Putting a dual-filament bulb in the original socket had already been ruled out, because the dual-filament bulb base is too big. Perhaps we could bundle three small LEDs (Light Emitting Diodes) and insert them behind the turn signal lens, one for each turn signal circuit and the third, of less intensity, for the OD light circuit. Or we could use a single filament bulb, but control the current flowing to it with diodes and resistors. This is what Jerry recommended.

Schematic of circuitHe prepared a small circuit board, using diodes and resistors. Three wires feed current to the board, one each for the left and right turn signals, and one for the OD light. The turn signal circuits utilize diodes. The OD light circuit utilizes a diode and resistors to reduce the intensity of the light when used in OD mode.

I remembered to disconnect the battery before crawling under the dash. I should have also checked my medical insurance policy: extreme contortions of the cervical spine are mandatory in working under the dash and could have necessitated physical therapy or chiropractic adjustment.

Once the circuit board was installed and the wires connected, it was time to re-connect the battery and perform the Smoke Test. Jerry advises that this test is performed the first time electrical current is sent to a new electrical device. If the device goes up in smoke, something is wrong.

In my case, the first circuit board did indeed go up in smoke, destroying the diodes. This was not caused by any flaw in the board, but instead by the author's inadvertence which caused contact between the circuit and the mounting bracket. In other words, I shorted it out. The second circuit board, or rather, my installation of it, passed the Smoke Test.

Then the Road Test. Voila! The turn signal light blinks brightly, as before. When the OD is engaged, the light glows at a lower intensity. When the OD is engaged, with the light glowing, and the turn signal is engaged, the light blinks brighter.

Everything on the dash looks completely original. The switch used is the headlight flasher switch in the turn signal, but using a 240 headlamp relay. The indicator light is the green turn signal lens. The circuit board for the light is installed out of sight, behind the dash (see note 3). I did have to cut the turn signal wires near the original turn signal light socket so that I could re-attach them to the circuit board.
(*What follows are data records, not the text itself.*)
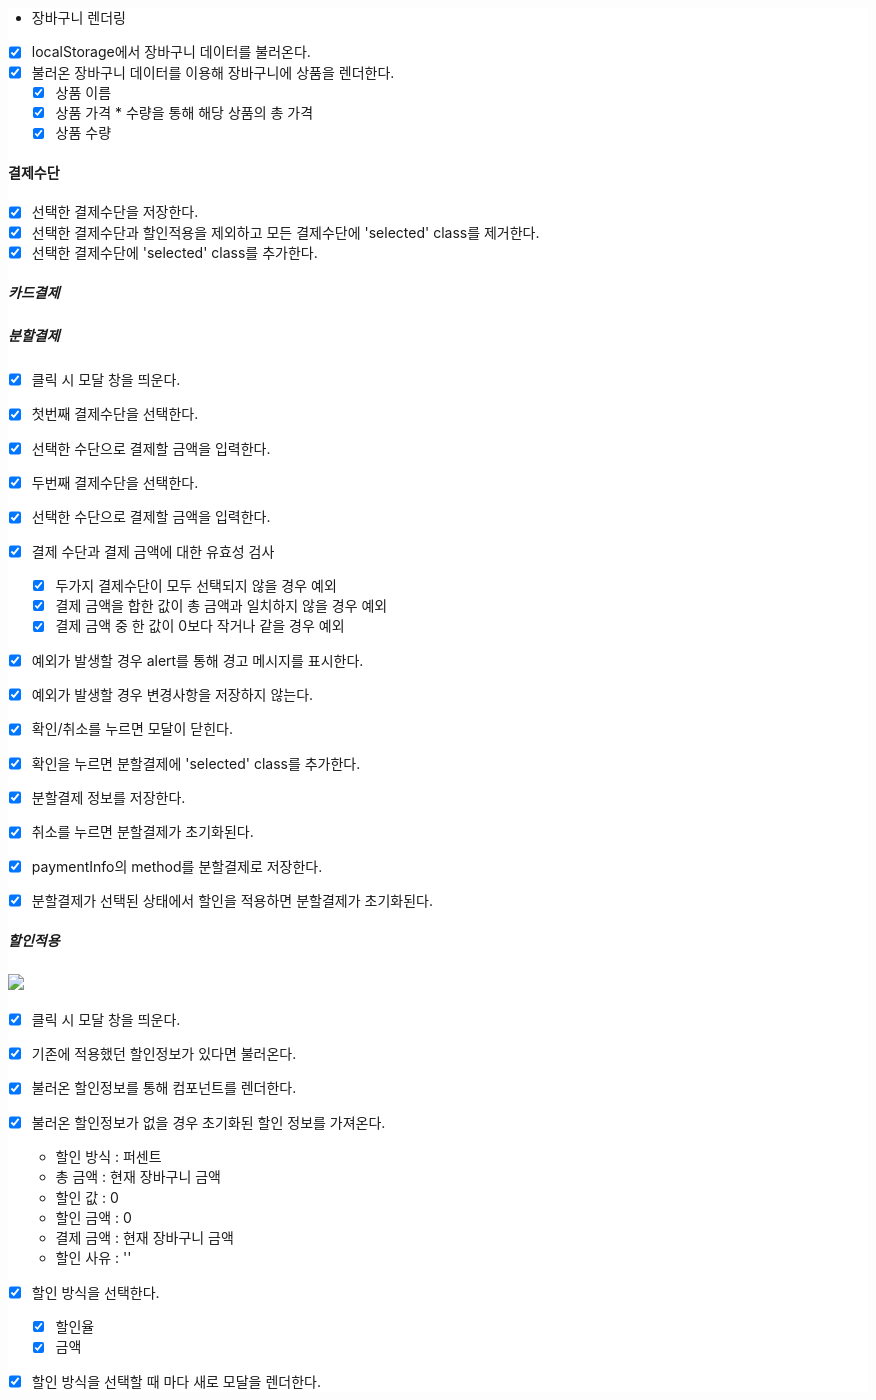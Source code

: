 - 장바구니 렌더링
- [x] localStorage에서 장바구니 데이터를 불러온다.
- [x] 불러온 장바구니 데이터를 이용해 장바구니에 상품을 렌더한다.
  - [x] 상품 이름
  - [x] 상품 가격 \* 수량을 통해 해당 상품의 총 가격
  - [x] 상품 수량

#### 결제수단

- [x] 선택한 결제수단을 저장한다.
- [x] 선택한 결제수단과 할인적용을 제외하고 모든 결제수단에 'selected' class를 제거한다.
- [x] 선택한 결제수단에 'selected' class를 추가한다.

##### 카드결제

##### 분할결제

- [x] 클릭 시 모달 창을 띄운다.
- [x] 첫번째 결제수단을 선택한다.
- [x] 선택한 수단으로 결제할 금액을 입력한다.
- [x] 두번째 결제수단을 선택한다.
- [x] 선택한 수단으로 결제할 금액을 입력한다.

- [x] 결제 수단과 결제 금액에 대한 유효성 검사

  - [x] 두가지 결제수단이 모두 선택되지 않을 경우 예외
  - [x] 결제 금액을 합한 값이 총 금액과 일치하지 않을 경우 예외
  - [x] 결제 금액 중 한 값이 0보다 작거나 같을 경우 예외

- [x] 예외가 발생할 경우 alert를 통해 경고 메시지를 표시한다.
- [x] 예외가 발생할 경우 변경사항을 저장하지 않는다.

- [x] 확인/취소를 누르면 모달이 닫힌다.
- [x] 확인을 누르면 분할결제에 'selected' class를 추가한다.
- [x] 분할결제 정보를 저장한다.
- [x] 취소를 누르면 분할결제가 초기화된다.
- [x] paymentInfo의 method를 분할결제로 저장한다.
- [x] 분할결제가 선택된 상태에서 할인을 적용하면 분할결제가 초기화된다.

##### 할인적용

  <image src="./images/expectation/discountModal.jpg" width="800px">

- [x] 클릭 시 모달 창을 띄운다.
- [x] 기존에 적용했던 할인정보가 있다면 불러온다.
- [x] 불러온 할인정보를 통해 컴포넌트를 렌더한다.
- [x] 불러온 할인정보가 없을 경우 초기화된 할인 정보를 가져온다.

  - 할인 방식 : 퍼센트
  - 총 금액 : 현재 장바구니 금액
  - 할인 값 : 0
  - 할인 금액 : 0
  - 결제 금액 : 현재 장바구니 금액
  - 할인 사유 : ''

- [x] 할인 방식을 선택한다.
  - [x] 할인율
  - [x] 금액
- [x] 할인 방식을 선택할 때 마다 새로 모달을 렌더한다.
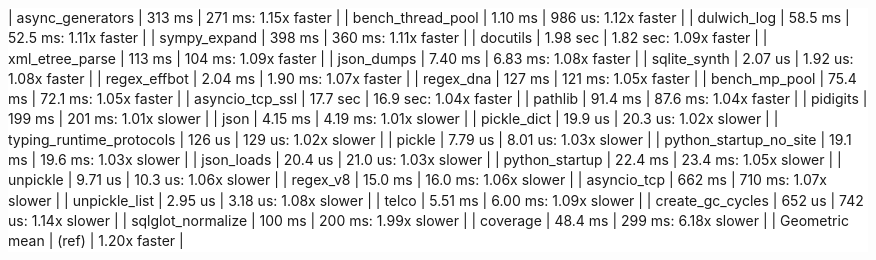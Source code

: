 | async_generators           | 313 ms                                                          | 271 ms: 1.15x faster                                                           |
| bench_thread_pool          | 1.10 ms                                                         | 986 us: 1.12x faster                                                           |
| dulwich_log                | 58.5 ms                                                         | 52.5 ms: 1.11x faster                                                          |
| sympy_expand               | 398 ms                                                          | 360 ms: 1.11x faster                                                           |
| docutils                   | 1.98 sec                                                        | 1.82 sec: 1.09x faster                                                         |
| xml_etree_parse            | 113 ms                                                          | 104 ms: 1.09x faster                                                           |
| json_dumps                 | 7.40 ms                                                         | 6.83 ms: 1.08x faster                                                          |
| sqlite_synth               | 2.07 us                                                         | 1.92 us: 1.08x faster                                                          |
| regex_effbot               | 2.04 ms                                                         | 1.90 ms: 1.07x faster                                                          |
| regex_dna                  | 127 ms                                                          | 121 ms: 1.05x faster                                                           |
| bench_mp_pool              | 75.4 ms                                                         | 72.1 ms: 1.05x faster                                                          |
| asyncio_tcp_ssl            | 17.7 sec                                                        | 16.9 sec: 1.04x faster                                                         |
| pathlib                    | 91.4 ms                                                         | 87.6 ms: 1.04x faster                                                          |
| pidigits                   | 199 ms                                                          | 201 ms: 1.01x slower                                                           |
| json                       | 4.15 ms                                                         | 4.19 ms: 1.01x slower                                                          |
| pickle_dict                | 19.9 us                                                         | 20.3 us: 1.02x slower                                                          |
| typing_runtime_protocols   | 126 us                                                          | 129 us: 1.02x slower                                                           |
| pickle                     | 7.79 us                                                         | 8.01 us: 1.03x slower                                                          |
| python_startup_no_site     | 19.1 ms                                                         | 19.6 ms: 1.03x slower                                                          |
| json_loads                 | 20.4 us                                                         | 21.0 us: 1.03x slower                                                          |
| python_startup             | 22.4 ms                                                         | 23.4 ms: 1.05x slower                                                          |
| unpickle                   | 9.71 us                                                         | 10.3 us: 1.06x slower                                                          |
| regex_v8                   | 15.0 ms                                                         | 16.0 ms: 1.06x slower                                                          |
| asyncio_tcp                | 662 ms                                                          | 710 ms: 1.07x slower                                                           |
| unpickle_list              | 2.95 us                                                         | 3.18 us: 1.08x slower                                                          |
| telco                      | 5.51 ms                                                         | 6.00 ms: 1.09x slower                                                          |
| create_gc_cycles           | 652 us                                                          | 742 us: 1.14x slower                                                           |
| sqlglot_normalize          | 100 ms                                                          | 200 ms: 1.99x slower                                                           |
| coverage                   | 48.4 ms                                                         | 299 ms: 6.18x slower                                                           |
| Geometric mean             | (ref)                                                           | 1.20x faster                                                                   |
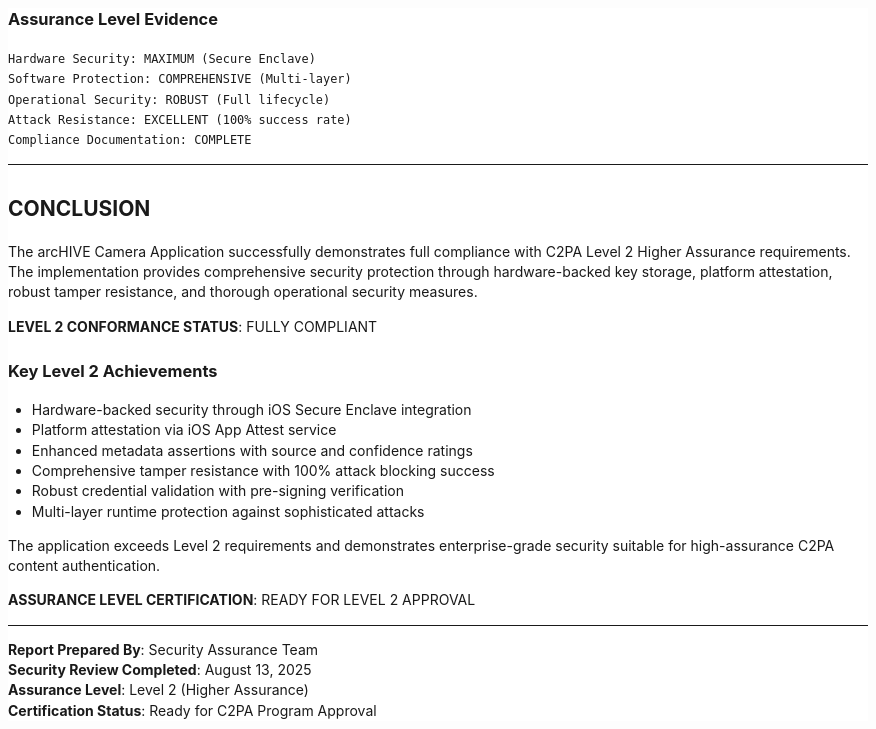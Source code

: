 ### Assurance Level Evidence
```
Hardware Security: MAXIMUM (Secure Enclave)
Software Protection: COMPREHENSIVE (Multi-layer)
Operational Security: ROBUST (Full lifecycle)
Attack Resistance: EXCELLENT (100% success rate)
Compliance Documentation: COMPLETE
```

---

## CONCLUSION

The arcHIVE Camera Application successfully demonstrates full compliance with C2PA Level 2 Higher Assurance requirements. The implementation provides comprehensive security protection through hardware-backed key storage, platform attestation, robust tamper resistance, and thorough operational security measures.

**LEVEL 2 CONFORMANCE STATUS**: FULLY COMPLIANT

### Key Level 2 Achievements
- Hardware-backed security through iOS Secure Enclave integration
- Platform attestation via iOS App Attest service
- Enhanced metadata assertions with source and confidence ratings
- Comprehensive tamper resistance with 100% attack blocking success
- Robust credential validation with pre-signing verification
- Multi-layer runtime protection against sophisticated attacks

The application exceeds Level 2 requirements and demonstrates enterprise-grade security suitable for high-assurance C2PA content authentication.

**ASSURANCE LEVEL CERTIFICATION**: READY FOR LEVEL 2 APPROVAL

---

**Report Prepared By**: Security Assurance Team  
**Security Review Completed**: August 13, 2025  
**Assurance Level**: Level 2 (Higher Assurance)  
**Certification Status**: Ready for C2PA Program Approval
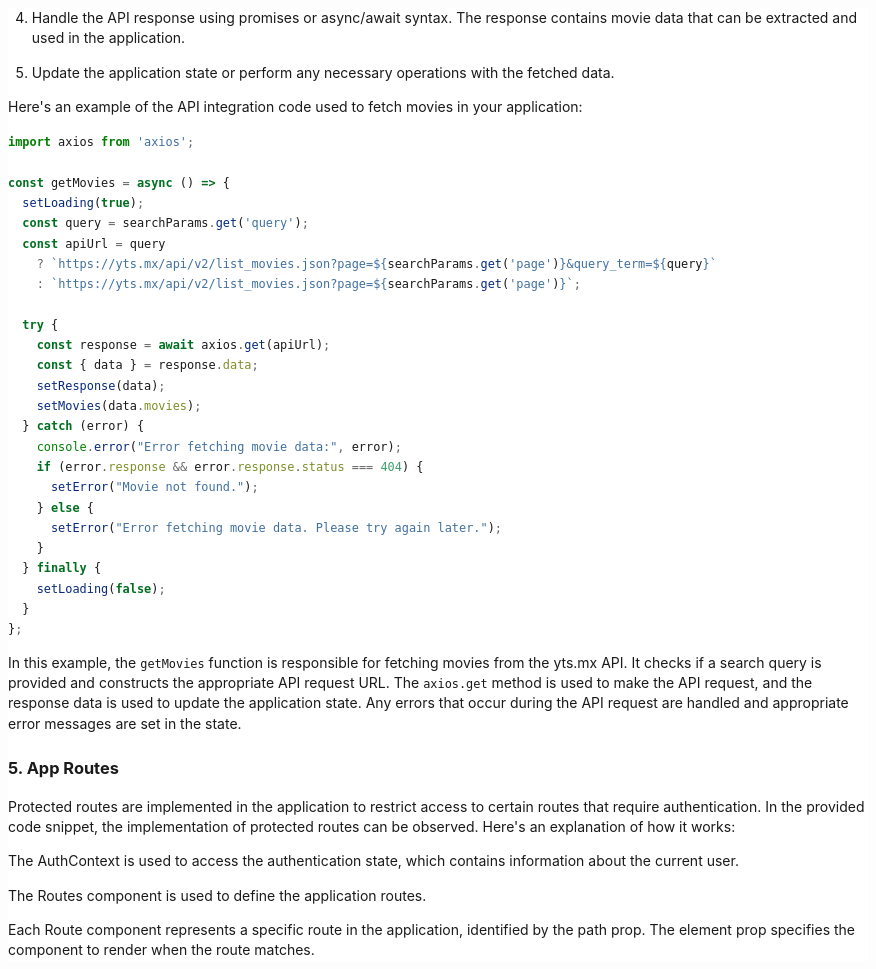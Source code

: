 4. Handle the API response using promises or async/await syntax. The response contains movie data that can be extracted and used in the application.

5. Update the application state or perform any necessary operations with the fetched data.

Here's an example of the API integration code used to fetch movies in your application:

```javascript
import axios from 'axios';

const getMovies = async () => {
  setLoading(true);
  const query = searchParams.get('query');
  const apiUrl = query
    ? `https://yts.mx/api/v2/list_movies.json?page=${searchParams.get('page')}&query_term=${query}`
    : `https://yts.mx/api/v2/list_movies.json?page=${searchParams.get('page')}`;

  try {
    const response = await axios.get(apiUrl);
    const { data } = response.data;
    setResponse(data);
    setMovies(data.movies);
  } catch (error) {
    console.error("Error fetching movie data:", error);
    if (error.response && error.response.status === 404) {
      setError("Movie not found.");
    } else {
      setError("Error fetching movie data. Please try again later.");
    }
  } finally {
    setLoading(false);
  }
};
```

In this example, the `getMovies` function is responsible for fetching movies from the yts.mx API. It checks if a search query is provided and constructs the appropriate API request URL. The `axios.get` method is used to make the API request, and the response data is used to update the application state. Any errors that occur during the API request are handled and appropriate error messages are set in the state.

### 5. App Routes

Protected routes are implemented in the application to restrict access to certain routes that require authentication. In the provided code snippet, the implementation of protected routes can be observed. Here's an explanation of how it works:

The AuthContext is used to access the authentication state, which contains information about the current user.

The Routes component is used to define the application routes.

Each Route component represents a specific route in the application, identified by the path prop. The element prop specifies the component to render when the route matches.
But I didn't drill any holes in the car. The installation is invisible, except in its function, and the concours police won't arrest me for willfully and wantonly desecrating a classic Amazon dash.

1. It is beyond the scope of this article to discuss fully the overdrive conversion. Suffice it to say that an M41 overdrive transmission will bolt right in but you will also need: 1) a drive shaft with a shorter forward section (use a 123GT shaft, if you can find one. I had been told that a shaft from a 122 with AT would work, but it was about 3/4" too long for use in our '65 122 two-door.), 2) a transmission top cover plate which has an overdrive lock-out switch (mine is set up as in a 123GT or early 140 with OD using the original long direct shift lever), 3) a switch within easy reach of the driver, 4) a relay between the driver's switch and the transmission top switch, and 5) a longer speedometer cable. All the necessary parts could come from a wrecked 123 GT, if you could find one; otherwise, you can obtain the necessary components from other sources.

2. The 123GT OD indicator light is red. This is OK when you get used to it, but red is counter-intuitive, looking more like danger than relaxed cruising. Later models used green for the OD indicator light.

3. I mounted mine to a small bracket attached with a wing nut on top of one of the existing steering column bracket bolts.

4. The circuit board I installed uses three 10 ohm, 1 watt resistors. If one 30 ohm resistor is used instead, as suggested by the diagram in the article, it should be 3 watt. The diodes used are 1 amp each.